- **Exercise objective**
Scan the lines below for the string "bazie" and copy every one that has it.

- **Working data**
^^^^^^^^
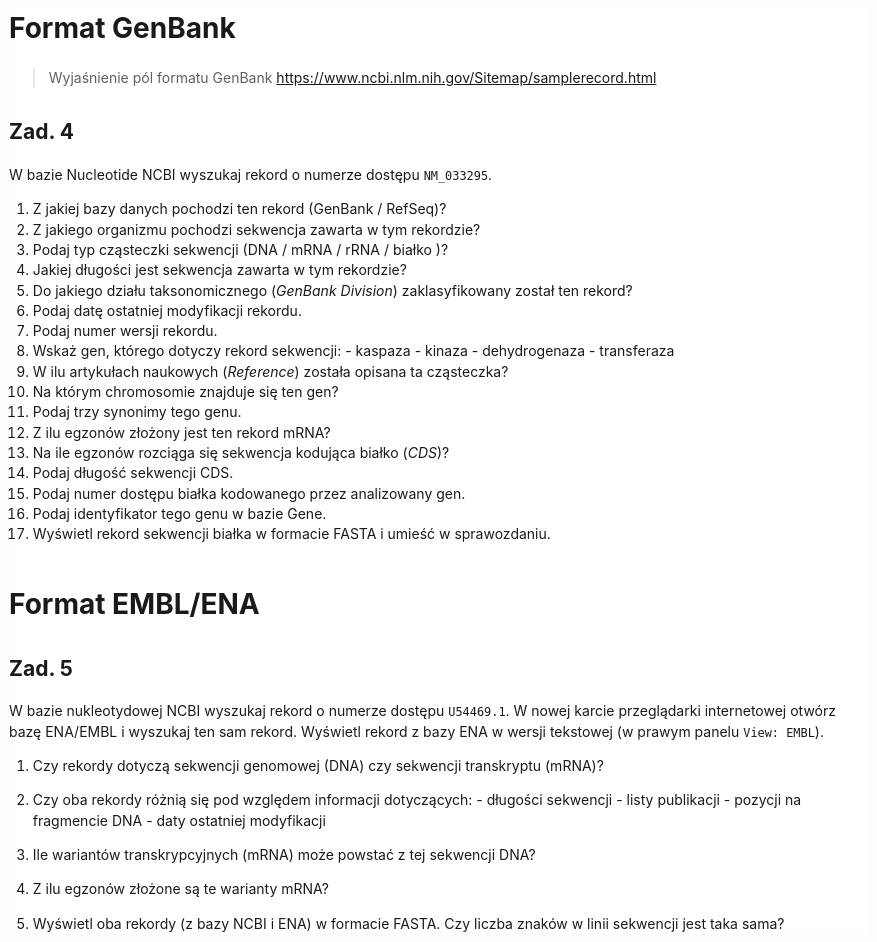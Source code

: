 
# Format GenBank

> Wyjaśnienie pól formatu GenBank https://www.ncbi.nlm.nih.gov/Sitemap/samplerecord.html

## Zad. 4
W bazie Nucleotide NCBI wyszukaj rekord o numerze dostępu `NM_033295`.

1. Z jakiej bazy danych pochodzi ten rekord (GenBank / RefSeq)?
2. Z jakiego organizmu pochodzi sekwencja zawarta w tym rekordzie?
3. Podaj typ cząsteczki sekwencji (DNA / mRNA / rRNA / białko )?
4. Jakiej długości jest sekwencja zawarta w tym rekordzie?
5. Do jakiego działu taksonomicznego (*GenBank Division*) zaklasyfikowany został ten rekord?
6. Podaj datę ostatniej modyfikacji rekordu.
7. Podaj numer wersji rekordu.
8. Wskaż gen, którego dotyczy rekord sekwencji:
	   - kaspaza
	   - kinaza
	   - dehydrogenaza
	   - transferaza
9. W ilu artykułach naukowych (*Reference*) została opisana ta cząsteczka?
10. Na którym chromosomie znajduje się ten gen?
11. Podaj trzy synonimy tego genu.
12. Z ilu egzonów złożony jest ten rekord mRNA?
13. Na ile egzonów rozciąga się sekwencja kodująca białko (*CDS*)?
14. Podaj długość sekwencji CDS.
15. Podaj numer dostępu białka kodowanego przez analizowany gen.
16. Podaj identyfikator tego genu w bazie Gene.
17. Wyświetl rekord sekwencji białka w formacie FASTA i umieść w sprawozdaniu.


# Format EMBL/ENA

## Zad. 5 
W bazie nukleotydowej NCBI wyszukaj rekord o numerze dostępu `U54469.1`. W nowej karcie przeglądarki internetowej otwórz bazę ENA/EMBL i wyszukaj ten sam rekord. Wyświetl rekord z bazy ENA w wersji tekstowej (w prawym panelu `View: EMBL`). 

1. Czy rekordy dotyczą sekwencji genomowej (DNA) czy sekwencji transkryptu (mRNA)?
2. Czy oba rekordy różnią się pod względem informacji dotyczących:
	   - długości sekwencji
	   - listy publikacji
	   - pozycji na fragmencie DNA
	   - daty ostatniej modyfikacji

3. Ile wariantów transkrypcyjnych (mRNA) może powstać z tej sekwencji DNA?
4. Z ilu egzonów złożone są te warianty mRNA?
5. Wyświetl oba rekordy (z bazy NCBI i ENA) w formacie FASTA. Czy liczba znaków w linii sekwencji jest taka sama?
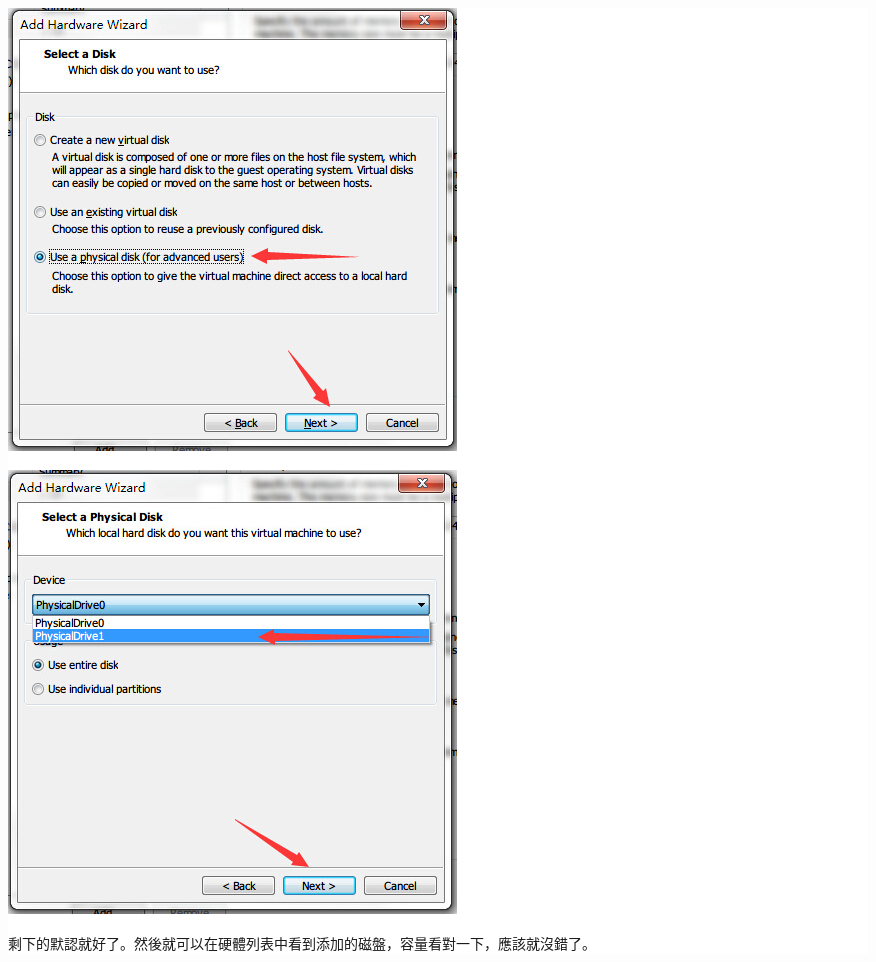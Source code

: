 ![add physical disk](/media/files/vmware-to-win-linux/pic_06.jpg)

![choose Device](/media/files/vmware-to-win-linux/pic_07.jpg)

剩下的默認就好了。然後就可以在硬體列表中看到添加的磁盤，容量看對一下，應該就沒錯了。
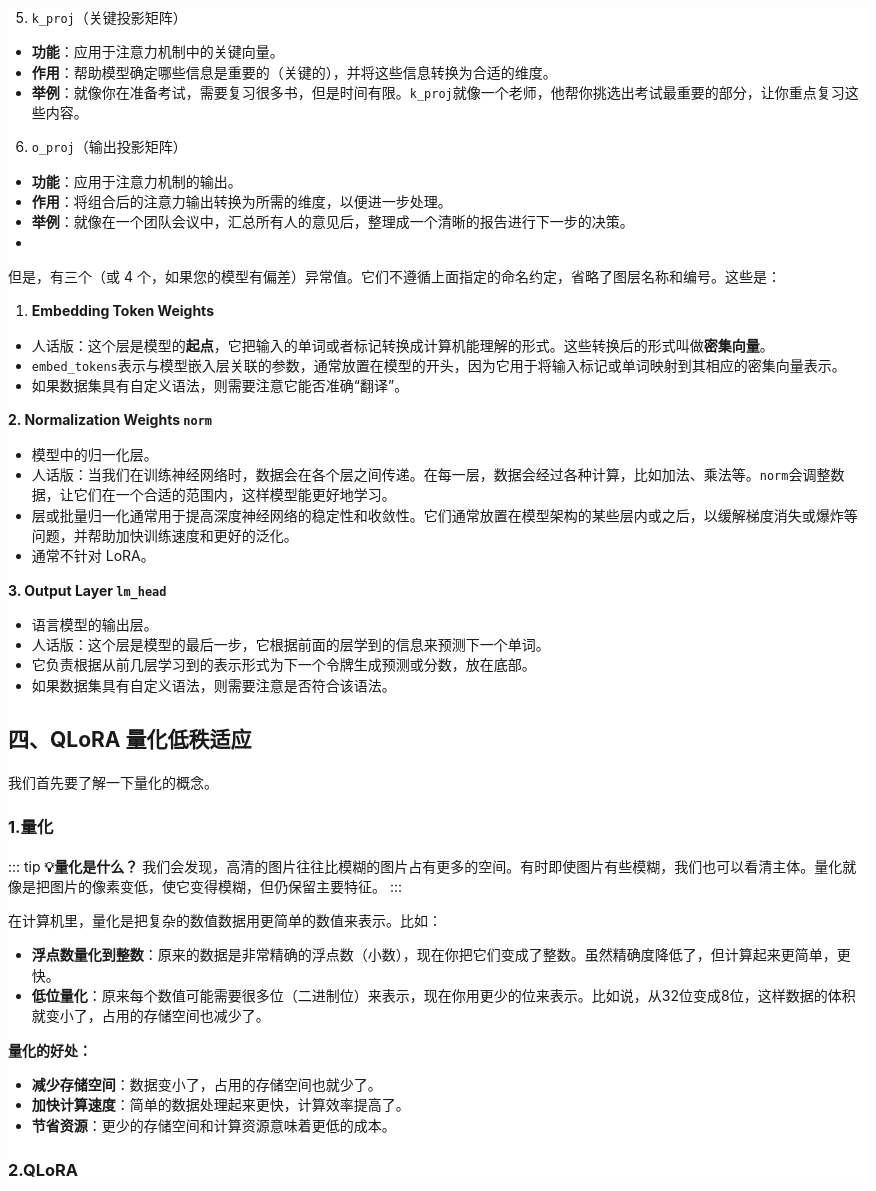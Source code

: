 5. `k_proj`（关键投影矩阵）

- **功能**：应用于注意力机制中的关键向量。
- **作用**：帮助模型确定哪些信息是重要的（关键的），并将这些信息转换为合适的维度。
- **举例**：就像你在准备考试，需要复习很多书，但是时间有限。`k_proj`就像一个老师，他帮你挑选出考试最重要的部分，让你重点复习这些内容。

6. `o_proj`（输出投影矩阵）

- **功能**：应用于注意力机制的输出。
- **作用**：将组合后的注意力输出转换为所需的维度，以便进一步处理。
- **举例**：就像在一个团队会议中，汇总所有人的意见后，整理成一个清晰的报告进行下一步的决策。
- 

但是，有三个（或 4 个，如果您的模型有偏差）异常值。它们不遵循上面指定的命名约定，省略了图层名称和编号。这些是：

1. **Embedding Token Weights** 

- 人话版：这个层是模型的**起点**，它把输入的单词或者标记转换成计算机能理解的形式。这些转换后的形式叫做**密集向量**。
- `embed_tokens`表示与模型嵌入层关联的参数，通常放置在模型的开头，因为它用于将输入标记或单词映射到其相应的密集向量表示。
- 如果数据集具有自定义语法，则需要注意它能否准确“翻译”。

**2. Normalization Weights `norm`**

- 模型中的归一化层。
- 人话版：当我们在训练神经网络时，数据会在各个层之间传递。在每一层，数据会经过各种计算，比如加法、乘法等。`norm`会调整数据，让它们在一个合适的范围内，这样模型能更好地学习。
- 层或批量归一化通常用于提高深度神经网络的稳定性和收敛性。它们通常放置在模型架构的某些层内或之后，以缓解梯度消失或爆炸等问题，并帮助加快训练速度和更好的泛化。
- 通常不针对 LoRA。

**3. Output Layer `lm_head`**

- 语言模型的输出层。
- 人话版：这个层是模型的最后一步，它根据前面的层学到的信息来预测下一个单词。
- 它负责根据从前几层学习到的表示形式为下一个令牌生成预测或分数，放在底部。
- 如果数据集具有自定义语法，则需要注意是否符合该语法。



## 四、**QLoRA** 量化低秩适应

我们首先要了解一下量化的概念。

### 1.量化

::: tip **💡量化是什么？**
我们会发现，高清的图片往往比模糊的图片占有更多的空间。有时即使图片有些模糊，我们也可以看清主体。量化就像是把图片的像素变低，使它变得模糊，但仍保留主要特征。
:::

在计算机里，量化是把复杂的数值数据用更简单的数值来表示。比如：

- **浮点数量化到整数**：原来的数据是非常精确的浮点数（小数），现在你把它们变成了整数。虽然精确度降低了，但计算起来更简单，更快。
- **低位量化**：原来每个数值可能需要很多位（二进制位）来表示，现在你用更少的位来表示。比如说，从32位变成8位，这样数据的体积就变小了，占用的存储空间也减少了。

**量化的好处：**

- **减少存储空间**：数据变小了，占用的存储空间也就少了。
- **加快计算速度**：简单的数据处理起来更快，计算效率提高了。
- **节省资源**：更少的存储空间和计算资源意味着更低的成本。

### 2.QLoRA
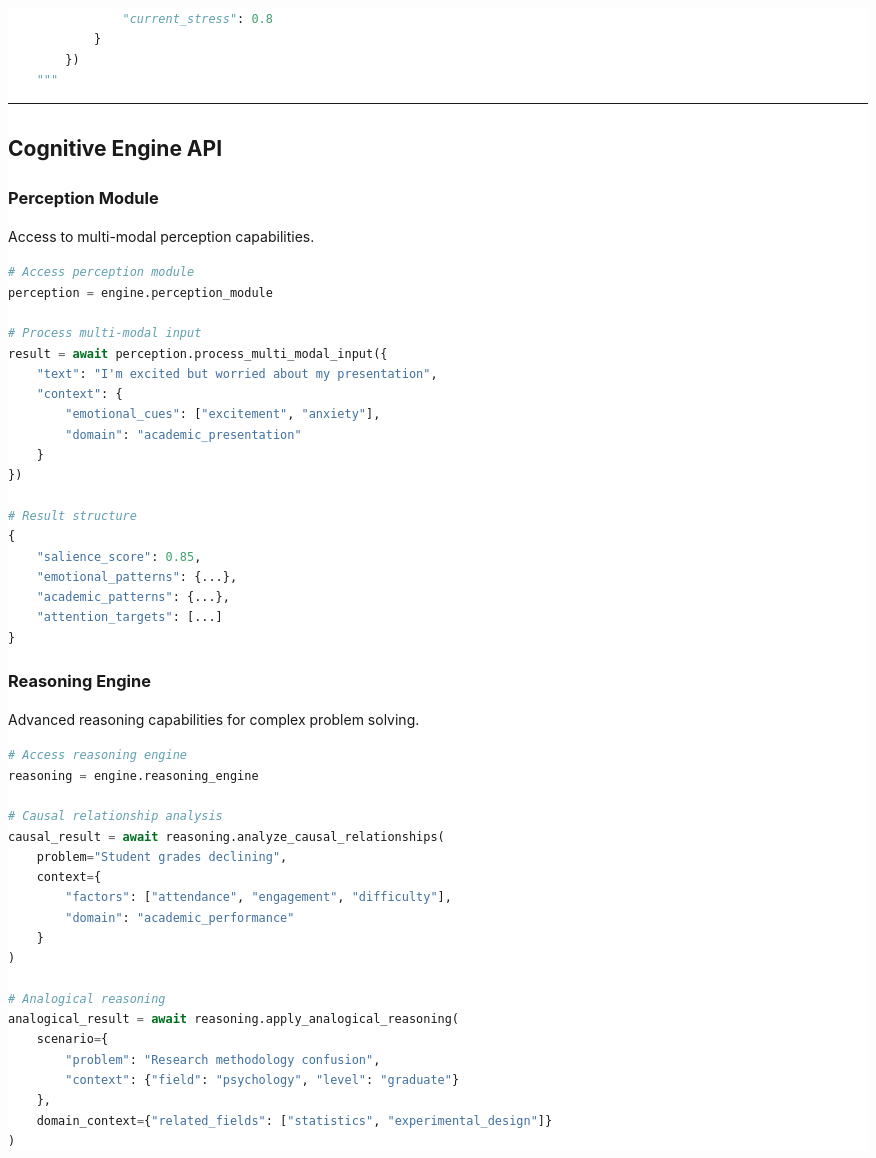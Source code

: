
 ```python
                "current_stress": 0.8
            }
        })
    """
```

---

## Cognitive Engine API

### Perception Module

Access to multi-modal perception capabilities.

```python
# Access perception module
perception = engine.perception_module

# Process multi-modal input
result = await perception.process_multi_modal_input({
    "text": "I'm excited but worried about my presentation",
    "context": {
        "emotional_cues": ["excitement", "anxiety"],
        "domain": "academic_presentation"
    }
})

# Result structure
{
    "salience_score": 0.85,
    "emotional_patterns": {...},
    "academic_patterns": {...},
    "attention_targets": [...]
}
```

### Reasoning Engine

Advanced reasoning capabilities for complex problem solving.

```python
# Access reasoning engine
reasoning = engine.reasoning_engine

# Causal relationship analysis
causal_result = await reasoning.analyze_causal_relationships(
    problem="Student grades declining",
    context={
        "factors": ["attendance", "engagement", "difficulty"],
        "domain": "academic_performance"
    }
)

# Analogical reasoning
analogical_result = await reasoning.apply_analogical_reasoning(
    scenario={
        "problem": "Research methodology confusion",
        "context": {"field": "psychology", "level": "graduate"}
    },
    domain_context={"related_fields": ["statistics", "experimental_design"]}
)
```
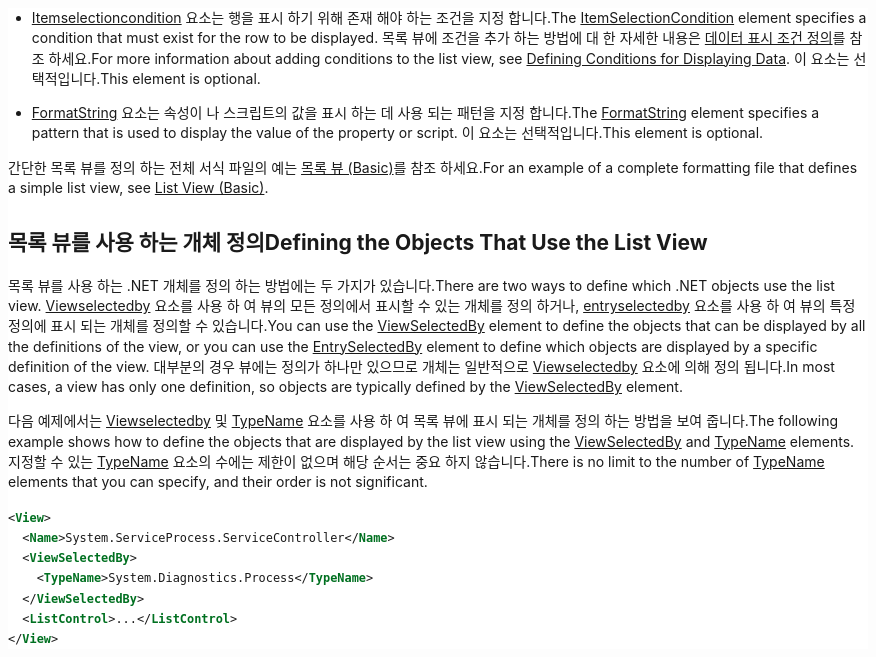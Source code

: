 - <span data-ttu-id="1fec9-157">[Itemselectioncondition](./itemselectioncondition-element-for-listitem-for-listcontrol-format.md) 요소는 행을 표시 하기 위해 존재 해야 하는 조건을 지정 합니다.</span><span class="sxs-lookup"><span data-stu-id="1fec9-157">The [ItemSelectionCondition](./itemselectioncondition-element-for-listitem-for-listcontrol-format.md) element specifies a condition that must exist for the row to be displayed.</span></span> <span data-ttu-id="1fec9-158">목록 뷰에 조건을 추가 하는 방법에 대 한 자세한 내용은 [데이터 표시 조건 정의](./defining-conditions-for-displaying-data.md)를 참조 하세요.</span><span class="sxs-lookup"><span data-stu-id="1fec9-158">For more information about adding conditions to the list view, see [Defining Conditions for Displaying Data](./defining-conditions-for-displaying-data.md).</span></span> <span data-ttu-id="1fec9-159">이 요소는 선택적입니다.</span><span class="sxs-lookup"><span data-stu-id="1fec9-159">This element is optional.</span></span>

- <span data-ttu-id="1fec9-160">[FormatString](./formatstring-element-for-listitem-for-listcontrol-format.md) 요소는 속성이 나 스크립트의 값을 표시 하는 데 사용 되는 패턴을 지정 합니다.</span><span class="sxs-lookup"><span data-stu-id="1fec9-160">The [FormatString](./formatstring-element-for-listitem-for-listcontrol-format.md) element specifies a pattern that is used to display the value of the property or script.</span></span> <span data-ttu-id="1fec9-161">이 요소는 선택적입니다.</span><span class="sxs-lookup"><span data-stu-id="1fec9-161">This element is optional.</span></span>

<span data-ttu-id="1fec9-162">간단한 목록 뷰를 정의 하는 전체 서식 파일의 예는 [목록 뷰 (Basic)](./list-view-basic.md)를 참조 하세요.</span><span class="sxs-lookup"><span data-stu-id="1fec9-162">For an example of a complete formatting file that defines a simple list view, see [List View (Basic)](./list-view-basic.md).</span></span>

## <a name="defining-the-objects-that-use-the-list-view"></a><span data-ttu-id="1fec9-163">목록 뷰를 사용 하는 개체 정의</span><span class="sxs-lookup"><span data-stu-id="1fec9-163">Defining the Objects That Use the List View</span></span>

<span data-ttu-id="1fec9-164">목록 뷰를 사용 하는 .NET 개체를 정의 하는 방법에는 두 가지가 있습니다.</span><span class="sxs-lookup"><span data-stu-id="1fec9-164">There are two ways to define which .NET objects use the list view.</span></span> <span data-ttu-id="1fec9-165">[Viewselectedby](./viewselectedby-element-format.md) 요소를 사용 하 여 뷰의 모든 정의에서 표시할 수 있는 개체를 정의 하거나, [entryselectedby](./entryselectedby-element-for-listentry-for-listcontrol-format.md) 요소를 사용 하 여 뷰의 특정 정의에 표시 되는 개체를 정의할 수 있습니다.</span><span class="sxs-lookup"><span data-stu-id="1fec9-165">You can use the [ViewSelectedBy](./viewselectedby-element-format.md) element to define the objects that can be displayed by all the definitions of the view, or you can use the [EntrySelectedBy](./entryselectedby-element-for-listentry-for-listcontrol-format.md) element to define which objects are displayed by a specific definition of the view.</span></span> <span data-ttu-id="1fec9-166">대부분의 경우 뷰에는 정의가 하나만 있으므로 개체는 일반적으로 [Viewselectedby](./viewselectedby-element-format.md) 요소에 의해 정의 됩니다.</span><span class="sxs-lookup"><span data-stu-id="1fec9-166">In most cases, a view has only one definition, so objects are typically defined by the [ViewSelectedBy](./viewselectedby-element-format.md) element.</span></span>

<span data-ttu-id="1fec9-167">다음 예제에서는 [Viewselectedby](./viewselectedby-element-format.md) 및 [TypeName](./typename-element-for-viewselectedby-format.md) 요소를 사용 하 여 목록 뷰에 표시 되는 개체를 정의 하는 방법을 보여 줍니다.</span><span class="sxs-lookup"><span data-stu-id="1fec9-167">The following example shows how to define the objects that are displayed by the list view using the [ViewSelectedBy](./viewselectedby-element-format.md) and [TypeName](./typename-element-for-viewselectedby-format.md) elements.</span></span> <span data-ttu-id="1fec9-168">지정할 수 있는 [TypeName](./typename-element-for-viewselectedby-format.md) 요소의 수에는 제한이 없으며 해당 순서는 중요 하지 않습니다.</span><span class="sxs-lookup"><span data-stu-id="1fec9-168">There is no limit to the number of [TypeName](./typename-element-for-viewselectedby-format.md) elements that you can specify, and their order is not significant.</span></span>

```xml
<View>
  <Name>System.ServiceProcess.ServiceController</Name>
  <ViewSelectedBy>
    <TypeName>System.Diagnostics.Process</TypeName>
  </ViewSelectedBy>
  <ListControl>...</ListControl>
</View>
```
^^^^^^^^
- **Exercise response**
W bazie Nucleotide NCBI wyszukaj rekord o numerze dostępu `NM_033295`.
16. Podaj identyfikator tego genu w bazie Gene.
W bazie nukleotydowej NCBI wyszukaj rekord o numerze dostępu `U54469.1`. W nowej karcie przeglądarki internetowej otwórz bazę ENA/EMBL i wyszukaj ten sam rekord. Wyświetl rekord z bazy ENA w wersji tekstowej (w prawym panelu `View: EMBL`). 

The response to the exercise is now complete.